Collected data
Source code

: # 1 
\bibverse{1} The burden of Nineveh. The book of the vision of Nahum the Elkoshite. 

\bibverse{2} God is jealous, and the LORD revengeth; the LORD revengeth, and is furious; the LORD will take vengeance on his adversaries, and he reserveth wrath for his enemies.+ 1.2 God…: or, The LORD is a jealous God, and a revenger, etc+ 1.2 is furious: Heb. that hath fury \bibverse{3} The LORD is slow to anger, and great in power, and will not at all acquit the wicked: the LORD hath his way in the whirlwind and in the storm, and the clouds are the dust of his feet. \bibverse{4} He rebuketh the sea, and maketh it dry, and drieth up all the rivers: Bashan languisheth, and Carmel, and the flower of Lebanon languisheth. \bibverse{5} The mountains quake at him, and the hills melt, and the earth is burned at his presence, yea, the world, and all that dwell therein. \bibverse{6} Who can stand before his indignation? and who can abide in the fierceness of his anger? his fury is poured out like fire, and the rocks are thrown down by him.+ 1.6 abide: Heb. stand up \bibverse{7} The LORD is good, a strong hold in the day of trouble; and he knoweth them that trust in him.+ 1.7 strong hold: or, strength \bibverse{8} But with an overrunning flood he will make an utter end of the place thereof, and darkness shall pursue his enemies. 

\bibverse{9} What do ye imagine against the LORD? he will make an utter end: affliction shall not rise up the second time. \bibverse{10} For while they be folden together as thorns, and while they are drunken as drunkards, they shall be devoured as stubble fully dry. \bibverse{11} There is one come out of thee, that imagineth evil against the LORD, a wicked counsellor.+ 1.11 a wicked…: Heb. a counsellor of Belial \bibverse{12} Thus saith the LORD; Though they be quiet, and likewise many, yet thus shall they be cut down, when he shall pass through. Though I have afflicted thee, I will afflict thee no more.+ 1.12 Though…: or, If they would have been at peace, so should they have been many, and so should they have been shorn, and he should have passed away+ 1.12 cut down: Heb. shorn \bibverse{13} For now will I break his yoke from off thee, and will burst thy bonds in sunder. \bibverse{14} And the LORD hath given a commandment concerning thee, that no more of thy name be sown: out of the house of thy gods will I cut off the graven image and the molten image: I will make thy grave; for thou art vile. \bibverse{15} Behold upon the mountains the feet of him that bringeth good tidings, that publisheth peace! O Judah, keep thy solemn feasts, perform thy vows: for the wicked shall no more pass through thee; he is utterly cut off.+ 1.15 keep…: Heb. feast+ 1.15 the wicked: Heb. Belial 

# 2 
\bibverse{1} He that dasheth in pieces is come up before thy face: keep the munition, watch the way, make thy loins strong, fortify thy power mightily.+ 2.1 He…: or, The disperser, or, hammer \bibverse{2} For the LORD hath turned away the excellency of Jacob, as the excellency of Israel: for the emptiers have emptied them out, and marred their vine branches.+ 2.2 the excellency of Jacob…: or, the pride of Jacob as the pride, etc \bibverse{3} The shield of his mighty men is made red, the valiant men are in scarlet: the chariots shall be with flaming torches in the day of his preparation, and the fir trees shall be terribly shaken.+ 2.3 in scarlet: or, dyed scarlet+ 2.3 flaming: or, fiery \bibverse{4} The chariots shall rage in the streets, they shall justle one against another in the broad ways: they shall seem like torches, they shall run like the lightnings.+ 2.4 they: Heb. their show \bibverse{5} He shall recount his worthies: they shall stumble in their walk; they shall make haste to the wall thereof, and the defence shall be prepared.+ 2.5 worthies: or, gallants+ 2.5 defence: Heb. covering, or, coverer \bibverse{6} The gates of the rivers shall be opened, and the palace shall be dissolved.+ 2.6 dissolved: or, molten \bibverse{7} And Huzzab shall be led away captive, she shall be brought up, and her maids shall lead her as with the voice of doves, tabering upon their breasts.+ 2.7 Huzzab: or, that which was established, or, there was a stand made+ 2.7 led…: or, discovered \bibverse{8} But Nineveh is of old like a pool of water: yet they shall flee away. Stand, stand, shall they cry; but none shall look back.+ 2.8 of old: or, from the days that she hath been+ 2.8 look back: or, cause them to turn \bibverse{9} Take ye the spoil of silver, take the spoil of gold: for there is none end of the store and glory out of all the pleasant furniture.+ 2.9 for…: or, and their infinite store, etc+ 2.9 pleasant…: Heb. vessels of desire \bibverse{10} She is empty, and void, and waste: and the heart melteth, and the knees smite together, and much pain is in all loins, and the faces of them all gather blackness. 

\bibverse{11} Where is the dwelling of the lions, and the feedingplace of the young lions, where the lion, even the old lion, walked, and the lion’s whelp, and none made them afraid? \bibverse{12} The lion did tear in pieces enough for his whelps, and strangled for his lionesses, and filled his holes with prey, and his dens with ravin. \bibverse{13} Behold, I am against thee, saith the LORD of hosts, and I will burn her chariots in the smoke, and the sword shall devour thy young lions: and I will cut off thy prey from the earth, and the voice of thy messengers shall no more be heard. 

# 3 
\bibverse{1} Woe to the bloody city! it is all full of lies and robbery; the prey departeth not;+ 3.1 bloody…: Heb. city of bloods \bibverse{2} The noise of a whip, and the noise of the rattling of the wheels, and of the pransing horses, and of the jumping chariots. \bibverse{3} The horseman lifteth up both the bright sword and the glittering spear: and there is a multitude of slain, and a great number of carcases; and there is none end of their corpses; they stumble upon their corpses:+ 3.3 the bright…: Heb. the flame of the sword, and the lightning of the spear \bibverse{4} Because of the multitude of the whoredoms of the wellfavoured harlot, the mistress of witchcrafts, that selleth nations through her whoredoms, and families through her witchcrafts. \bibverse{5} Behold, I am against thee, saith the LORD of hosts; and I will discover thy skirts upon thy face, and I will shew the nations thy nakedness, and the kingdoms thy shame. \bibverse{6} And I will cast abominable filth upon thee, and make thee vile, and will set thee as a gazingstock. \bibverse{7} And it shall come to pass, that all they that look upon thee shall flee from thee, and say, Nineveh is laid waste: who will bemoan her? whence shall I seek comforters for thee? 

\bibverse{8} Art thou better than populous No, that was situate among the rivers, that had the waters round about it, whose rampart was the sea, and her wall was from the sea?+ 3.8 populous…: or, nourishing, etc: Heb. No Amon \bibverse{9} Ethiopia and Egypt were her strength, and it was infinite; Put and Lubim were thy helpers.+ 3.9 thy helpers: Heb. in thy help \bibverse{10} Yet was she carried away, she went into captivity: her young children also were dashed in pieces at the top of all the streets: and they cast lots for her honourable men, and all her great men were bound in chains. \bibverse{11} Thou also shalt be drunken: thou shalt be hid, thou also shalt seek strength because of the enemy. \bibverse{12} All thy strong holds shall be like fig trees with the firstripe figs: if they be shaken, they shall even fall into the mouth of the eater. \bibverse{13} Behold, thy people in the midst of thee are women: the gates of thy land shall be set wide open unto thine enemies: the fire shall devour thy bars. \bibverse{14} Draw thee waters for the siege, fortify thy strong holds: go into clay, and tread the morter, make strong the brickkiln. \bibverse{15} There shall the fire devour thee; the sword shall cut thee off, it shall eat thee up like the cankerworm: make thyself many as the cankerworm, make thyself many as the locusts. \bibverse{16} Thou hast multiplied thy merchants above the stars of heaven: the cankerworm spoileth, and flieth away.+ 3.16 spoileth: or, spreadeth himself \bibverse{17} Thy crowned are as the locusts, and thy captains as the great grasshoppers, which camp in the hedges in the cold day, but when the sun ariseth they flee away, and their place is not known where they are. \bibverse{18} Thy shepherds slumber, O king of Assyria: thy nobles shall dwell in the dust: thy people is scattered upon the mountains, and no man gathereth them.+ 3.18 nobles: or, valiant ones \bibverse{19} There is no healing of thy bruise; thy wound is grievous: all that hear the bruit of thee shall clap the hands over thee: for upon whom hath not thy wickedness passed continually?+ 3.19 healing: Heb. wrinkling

EXERCISE ->
Print only the lines from the top of the data above down to the line holding "Nahum the Elkoshite.", inclusive.

TASK ANSWER ->
Source code

: # 1 
\bibverse{1} The burden of Nineveh. The book of the vision of Nahum the Elkoshite. 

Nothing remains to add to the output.